Christopher Atkins, a player agent working in China, told us that while the rest of the world is shocked, it's no surprise to those who are involved in football in the country. 

"I think it's been happening for a while now, but a lot of the media attention has only come in the last week or so because Ramires probably kicked off this latest rush. 

Image: Fluminense's Dario Conca, from Argentina, celebrates after scoring against Argentina's Boca Juniors during a Copa Libertadores soccer semifinal. Silvia Izquierdo / AP/Press Association Images

"It was back in 2011 that Guangzhou Evergrande made their first big statement of intent signing Dario Conca, who was the Brazilian player of the year at the time, followed by Marcelo Lippi as coach. I think Lippi was probably the first big name that people were surprised about [...] he was still very much in demand as a coach at that point, and now we're starting to see players who are not really right at the end of their career, they're still 27 or 28 and they're deciding to head to Asia as a result of the substantial amounts of money on offer".

For Martínez, the decision to move away from a team where he was clearly struggling was perhaps made a lot easier by the fact that there was a wage packet on offer that simply couldn't be matched anywhere else. As Atkins notes, "he is supposedly, according to reports, taking home €12.5 million a year in net salary, so that's substantial to say the least. It puts him around number five world wide on the list of best paid players".

While that is at the top end of the market, Atkins adds that players like Guarin and Ramires are probably earning between €5-8 million a year, around double what they would be taking home in Europe.

So where has all this money come from, and why is it all of a sudden being pumped into football? Atkins highlighted that there are a number of big Chinese enterprises, the majority of which are based in real estate, investing their cash in the sport:

"These companies come from different backgrounds, but they all have similar reasons for getting involved. Maybe for winning political favour when it comes to the next round of contracts being given out or, in some cases, there are even suggestions that it's money they need to deal with quickly, for whatever reason". 

A burgeoning middle class in the country has also helped to push this investment on to the next level, driven from the top down. 
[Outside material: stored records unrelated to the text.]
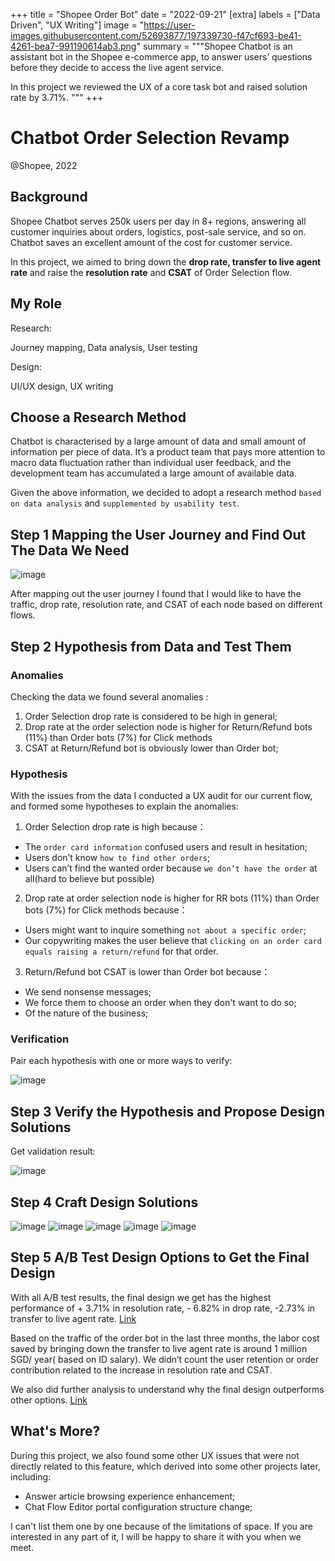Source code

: +++
title = "Shopee Order Bot"
date = "2022-09-21"
[extra]
labels = ["Data Driven", "UX Writing"]
image = "https://user-images.githubusercontent.com/52693877/197339730-f47cf693-be41-4261-bea7-991190614ab3.png"
summary = """Shopee Chatbot is an assistant bot in the Shopee e-commerce app, to answer users’ questions before they decide to access the live agent service.

In this project we reviewed the UX of a core task bot and raised solution rate by 3.71%.
"""
+++

# Chatbot Order Selection Revamp

<p class="time">@Shopee, 2022</p>

<span class="intro">
<span class="bg">

## Background

Shopee Chatbot serves 250k users per day in 8+ regions, answering all customer inquiries about orders, logistics, post-sale service, and so on. Chatbot saves an excellent amount of the cost for customer service.

In this project, we aimed to bring down the **drop rate, transfer to live agent rate** and raise the **resolution rate** and **CSAT** of Order Selection flow.

</span>
<span class="role">

## My Role

Research:

Journey mapping, Data analysis, User testing

Design:

UI/UX design, UX writing
  
</span>
</span>

## Choose a Research Method

Chatbot is characterised by a large amount of data and small amount of information per piece of data. It’s a product team that pays more attention to macro data fluctuation rather than individual user feedback, and the development team has accumulated a large amount of available data.

Given the above information, we decided to adopt a research method `based on data analysis` and `supplemented by usability test`.

## Step 1 Mapping the User Journey and Find Out The Data We Need

![image]()

After mapping out the user journey I found that I would like to have the traffic, drop rate, resolution rate, and CSAT of each node based on different flows.

## Step 2 Hypothesis from Data and Test Them

### Anomalies

Checking the data we found several anomalies :

1. Order Selection drop rate is considered to be high in general;
2. Drop rate at the order selection node is higher for Return/Refund bots (11%) than Order bots (7%) for Click methods
3. CSAT at Return/Refund bot is obviously lower than Order bot;

### Hypothesis

With the issues from the data I conducted a UX audit for our current flow, and formed some hypotheses to explain the anomalies:

1. Order Selection drop rate is high because：
  * The `order card information` confused users and result in hesitation;
  * Users don’t know `how to find other orders`;
  * Users can’t find the wanted order because `we don’t have the order` at all(hard to believe but possible)
2. Drop rate at order selection node is higher for RR bots (11%) than Order bots (7%) for Click methods because：
  * Users might want to inquire something `not about a specific order`;
  * Our copywriting makes the user believe that `clicking on an order card equals raising a return/refund` for that order.
3. Return/Refund bot CSAT is lower than Order bot because：
  * We send nonsense messages;
  * We force them to choose an order when they don't want to do so;
  * Of the nature of the business;

### Verification

Pair each hypothesis with one or more ways to verify:

![image]()

## Step 3 Verify the Hypothesis and Propose Design Solutions

Get validation result:

![image]()

## Step 4 Craft Design Solutions

![image]()
![image]()
![image]()
![image]()
![image]()

## Step 5 A/B Test Design Options to Get the Final Design

With all A/B test results, the final design we get has the highest performance of + 3.71% in resolution rate, - 6.82% in drop rate, -2.73% in transfer to live agent rate. [Link](https://docs.google.com/spreadsheets/d/1d4jLm2_o1jYWMGqTmbin11taxrZAmwDhVp9AEtZ5iZA/edit?usp=sharing)

Based on the traffic of the order bot in the last three months, the labor cost saved by bringing down the transfer to live agent rate is around 1 million SGD/ year( based on ID salary). We didn’t count the user retention or order contribution related to the increase in resolution rate and CSAT.

We also did further analysis to understand why the final design outperforms other options. [Link](https://docs.google.com/spreadsheets/d/1tf_NF1O4DfNZGtwqaw7cVimGoKrvABNALraCJcx3naM/edit?usp=sharing)

## What's More?

During this project, we also found some other UX issues that were not directly related to this feature, which derived into some other projects later, including:

* Answer article browsing experience enhancement;
* Chat Flow Editor portal configuration structure change;

I can't list them one by one because of the limitations of space. If you are interested in any part of it, I will be happy to share it with you when we meet.
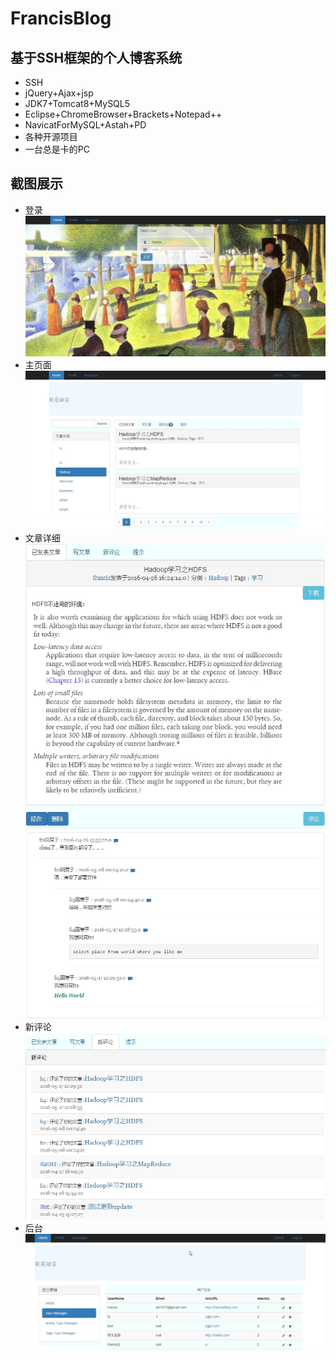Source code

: ﻿# FrancisBlog
## 基于SSH框架的个人博客系统
+ SSH
+ jQuery+Ajax+jsp
+ JDK7+Tomcat8+MySQL5
+ Eclipse+ChromeBrowser+Brackets+Notepad++
+ NavicatForMySQL+Astah+PD
+ 各种开源项目
+ 一台总是卡的PC
## 截图展示
+ 登录
  ![image](https://github.com/francisXKF/FrancisBlog/blob/master/FrancisBlogScreenImg/login.jpg)
+ 主页面
  ![image](https://github.com/francisXKF/FrancisBlog/blob/master/FrancisBlogScreenImg/article_list.jpg)
  ![image](https://github.com/francisXKF/FrancisBlog/blob/master/FrancisBlogScreenImg/page_bar.jpg)
+ 文章详细
  ![image](https://github.com/francisXKF/FrancisBlog/blob/master/FrancisBlogScreenImg/article_detail.jpg)
  ![image](https://github.com/francisXKF/FrancisBlog/blob/master/FrancisBlogScreenImg/commend.jpg)
+ 新评论
  ![image](https://github.com/francisXKF/FrancisBlog/blob/master/FrancisBlogScreenImg/commend_list.jpg)
+ 后台
  ![image](https://github.com/francisXKF/FrancisBlog/blob/master/FrancisBlogScreenImg/admin.jpg)

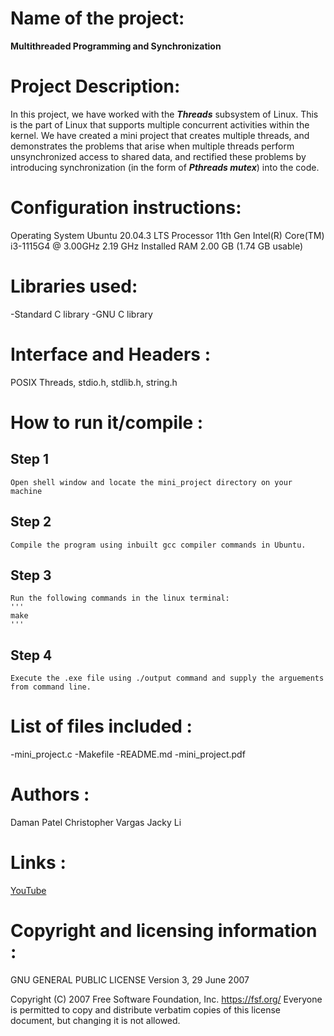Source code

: # Name of the project:
**Multithreaded Programming and Synchronization**

# Project Description:
In this project, we have worked with the **_Threads_** subsystem of Linux. This is the part of
Linux that supports multiple concurrent activities within the kernel. We have created a mini project that creates multiple threads, and demonstrates the problems that arise when multiple threads perform unsynchronized access to shared data, and rectified these problems by introducing synchronization (in the form of **_Pthreads mutex_**) into the code.

# Configuration instructions: 
Operating System  Ubuntu 20.04.3 LTS
Processor	      11th Gen Intel(R) Core(TM) i3-1115G4 @ 3.00GHz   2.19 GHz
Installed RAM	  2.00 GB (1.74 GB usable)

# Libraries used:
-Standard C library
-GNU C library

# Interface and Headers :
POSIX Threads, stdio.h, stdlib.h, string.h

# How to run it/compile :

## Step 1
	Open shell window and locate the mini_project directory on your machine

## Step 2
	Compile the program using inbuilt gcc compiler commands in Ubuntu.
	
## Step 3
	Run the following commands in the linux terminal:
	'''
	make
	'''
## Step 4
	Execute the .exe file using ./output command and supply the arguements from command line.


# List of files included :
-mini_project.c
-Makefile
-README.md
-mini_project.pdf

# Authors :
Daman Patel
Christopher Vargas
Jacky Li

# Links :
[YouTube](https://youtu.be/uq5qFREFTJg)

# Copyright and licensing information : 
GNU GENERAL PUBLIC LICENSE
Version 3, 29 June 2007

Copyright (C) 2007 Free Software Foundation, Inc. <https://fsf.org/>
Everyone is permitted to copy and distribute verbatim copies
of this license document, but changing it is not allowed.
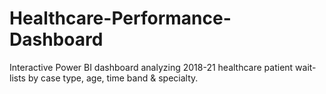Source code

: # Healthcare-Performance-Dashboard
Interactive Power BI dashboard analyzing 2018-21 healthcare patient wait-lists by case type, age, time band &amp; specialty.
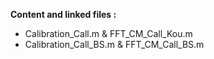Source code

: **Content and linked files :**

- Calibration_Call.m & FFT_CM_Call_Kou.m
- Calibration_Call_BS.m & FFT_CM_Call_BS.m
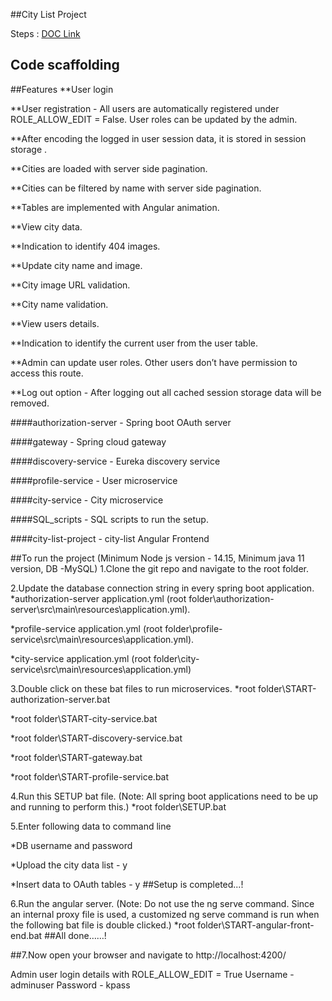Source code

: ##City List Project

Steps : [DOC Link](https://docs.google.com/document/d/1A0mc-jemjc5s_qxwxvfG7FmCNLT5WsAd/edit?usp=sharing&ouid=113196560045382324668&rtpof=true&sd=true )

## Code scaffolding


##Features
**User login

**User registration - All users are automatically registered under ROLE_ALLOW_EDIT = False. User roles can be updated by the admin.

**After encoding the logged in user session data,  it is stored in session storage .

**Cities are loaded with server side pagination.

**Cities can be filtered by name with server side pagination.

**Tables are implemented with Angular animation.

**View city data.

**Indication to identify 404 images.

**Update city name and image.

**City image URL validation.

**City name validation.

**View users details.

**Indication to identify the current user from the user table.

**Admin can update user roles. Other users don’t have permission to access this route.

**Log out option - After logging out all cached session storage data will be removed.


####authorization-server - Spring boot OAuth server

####gateway - Spring cloud gateway

####discovery-service - Eureka discovery service

####profile-service - User microservice

####city-service - City microservice

####SQL_scripts - SQL scripts to run the setup.

####city-list-project - city-list Angular Frontend

##To run the project
(Minimum Node js version - 14.15, Minimum java 11 version, DB -MySQL)
1.Clone the git repo and navigate to the root folder.

2.Update the database connection string in every spring boot application.
*authorization-server application.yml (root folder\authorization-server\src\main\resources\application.yml).

*profile-service application.yml (root folder\profile-service\src\main\resources\application.yml).

*city-service application.yml (root folder\city-service\src\main\resources\application.yml)

3.Double click on these bat files to run microservices.
*root folder\START-authorization-server.bat

*root folder\START-city-service.bat

*root folder\START-discovery-service.bat

*root folder\START-gateway.bat

*root folder\START-profile-service.bat

4.Run this SETUP bat file. (Note: All spring boot applications need to be up and running to perform this.)
*root folder\SETUP.bat

5.Enter following data to command line

*DB username and password

*Upload the city data list - y

*Insert data to OAuth tables - y
##Setup is completed...!

6.Run the angular server. (Note: Do not use the ng serve command. Since an internal proxy file is used, a customized ng serve command is run when the following bat file is double clicked.)
*root folder\START-angular-front-end.bat
##All done……!

##7.Now open your browser and navigate to http://localhost:4200/

Admin user login details with ROLE_ALLOW_EDIT = True
Username - adminuser
Password - kpass
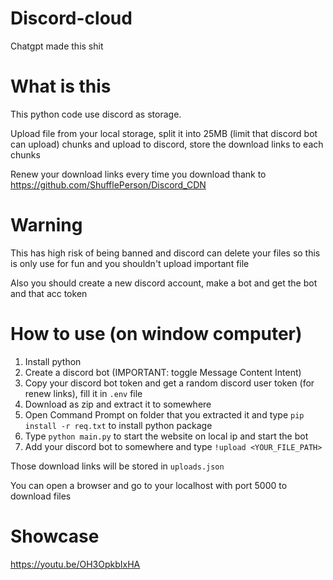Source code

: # Discord-cloud
Chatgpt made this shit

# What is this
This python code use discord as storage.

Upload file from your local storage, split it into 25MB (limit that discord bot can upload) chunks and upload to discord, store the download links to each chunks

Renew your download links every time you download thank to https://github.com/ShufflePerson/Discord_CDN

# Warning
This has high risk of being banned and discord can delete your files so this is only use for fun and you shouldn't upload important file

Also you should create a new discord account, make a bot and get the bot and that acc token

# How to use (on window computer)
1. Install python
2. Create a discord bot (IMPORTANT: toggle Message Content Intent)
3. Copy your discord bot token and get a random discord user token (for renew links), fill it in ``.env`` file
4. Download as zip and extract it to somewhere
5. Open Command Prompt on folder that you extracted it and type ``pip install -r req.txt`` to install python package
6. Type ``python main.py`` to start the website on local ip and start the bot
7. Add your discord bot to somewhere and type ``!upload <YOUR_FILE_PATH>``
   
Those download links will be stored in ``uploads.json``

You can open a browser and go to your localhost with port 5000 to download files

# Showcase
https://youtu.be/OH3OpkbIxHA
Image: Paulinho, formerly of Tottenham Hotspur, is another player to make the move to China with Guangzhou Evergrande. Shuji Kajiyama / AP/Press Association Images

"The government in China really wants to invest in the entertainment industry," adds Atkins. "It's been primarily a manufacturing based economy for a long time, but China has now developed this big middle class [...] with lots of disposable income, so to diversify the economy they're investing in entertainment, and sport is a big feature of that". 

While economics is part of the reason, Atkins also argued that there is a desire within the country to try and move up in the estimations of their neighbours and global partners, which can be achieved by highlighting the process of change that is currently taking place in China.

"It makes clever economic sense to branch out into sports, and football has the best global appeal - every country in the world has a big interest in football - and if China can develop its own league and host the World Cup, which is a stated ambition of the president, then there will be a lot of eyes on China's development". 

While the national team has not yet seen any benefit of the sudden influx of cash, the footballing culture is slowly but surely changing, thanks to the success of Guangzhou Evergrande. With five league titles and two Asian Champions League wins to their name recently, "there are a lot of people who weren't following football who now know the name of Evergrande", but it could take a lot longer to develop a real love of the game.

So where does China go from here? While Atkins argues that there will undoubtedly be more big names signed, they are a long way off competing globally with the world's biggest leagues.

"The future  for Chinese football has to be in developing their own talent They will continue to bring in bigger names, this is only the start of that trend [...] but the way to compete with those top leagues is to have the local talent at a much higher level.

"Even if you just throw money at it, football is a far more complicated beast than that".